**Task to carry out:** The entries shown here must be retyped in full, with no pictures included.
▶
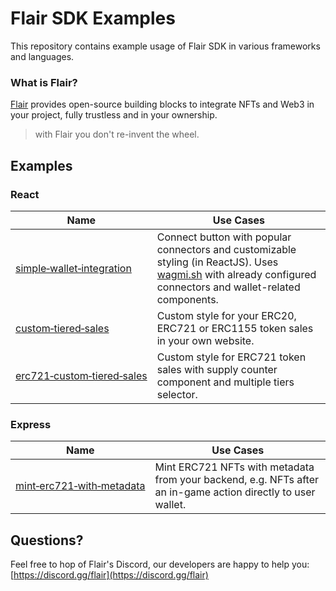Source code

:# Flair SDK Examples

This repository contains example usage of Flair SDK in various frameworks and languages.

### What is Flair?

[Flair](https://flair.dev) provides open-source building blocks to integrate NFTs and Web3 in your project, fully trustless and in your ownership.

> with Flair you don't re-invent the wheel.

## Examples

### React

| Name                                                                       | Use Cases                                                                                                                                                                                           |
| -------------------------------------------------------------------------- | --------------------------------------------------------------------------------------------------------------------------------------------------------------------------------------------------- |
| [simple&#x2011;wallet&#x2011;integration](react/simple-wallet-integration) | Connect button with popular connectors and customizable styling (in ReactJS). Uses [wagmi.sh](https://github.com/wagmi-dev/wagmi) with already configured connectors and wallet-related components. |
| [custom&#x2011;tiered&#x2011;sales](react/custom-tiered-sales)                    | Custom style for your ERC20, ERC721 or ERC1155 token sales in your own website.                                                                                                                     |
| [erc721&#x2011;custom&#x2011;tiered&#x2011;sales](react/erc721-custom-tiered-sales)                    | Custom style for ERC721 token sales with supply counter component and multiple tiers selector.                                                                                                                     |

### Express

| Name                                                                                | Use Cases                                                                                                    |
| ----------------------------------------------------------------------------------- | ------------------------------------------------------------------------------------------------------------ |
| [mint&#x2011;erc721&#x2011;with&#x2011;metadata](express/mint-erc721-with-metadata) | Mint ERC721 NFTs with metadata from your backend, e.g. NFTs after an in-game action directly to user wallet. |

## Questions?

Feel free to hop of Flair's Discord, our developers are happy to help you: [https://discord.gg/flair](https://discord.gg/flair)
◀
**The completed task:**
Source code

:# Flair SDK Examples

This repository contains example usage of Flair SDK in various frameworks and languages.

### What is Flair?

[Flair](https://flair.dev) provides open-source building blocks to integrate NFTs and Web3 in your project, fully trustless and in your ownership.

> with Flair you don't re-invent the wheel.

## Examples

### React

| Name                                                                       | Use Cases                                                                                                                                                                                           |
| -------------------------------------------------------------------------- | --------------------------------------------------------------------------------------------------------------------------------------------------------------------------------------------------- |
| [simple&#x2011;wallet&#x2011;integration](react/simple-wallet-integration) | Connect button with popular connectors and customizable styling (in ReactJS). Uses [wagmi.sh](https://github.com/wagmi-dev/wagmi) with already configured connectors and wallet-related components. |
| [custom&#x2011;tiered&#x2011;sales](react/custom-tiered-sales)                    | Custom style for your ERC20, ERC721 or ERC1155 token sales in your own website.                                                                                                                     |
| [erc721&#x2011;custom&#x2011;tiered&#x2011;sales](react/erc721-custom-tiered-sales)                    | Custom style for ERC721 token sales with supply counter component and multiple tiers selector.                                                                                                                     |

### Express

| Name                                                                                | Use Cases                                                                                                    |
| ----------------------------------------------------------------------------------- | ------------------------------------------------------------------------------------------------------------ |
| [mint&#x2011;erc721&#x2011;with&#x2011;metadata](express/mint-erc721-with-metadata) | Mint ERC721 NFTs with metadata from your backend, e.g. NFTs after an in-game action directly to user wallet. |

## Questions?

Feel free to hop of Flair's Discord, our developers are happy to help you: [https://discord.gg/flair](https://discord.gg/flair)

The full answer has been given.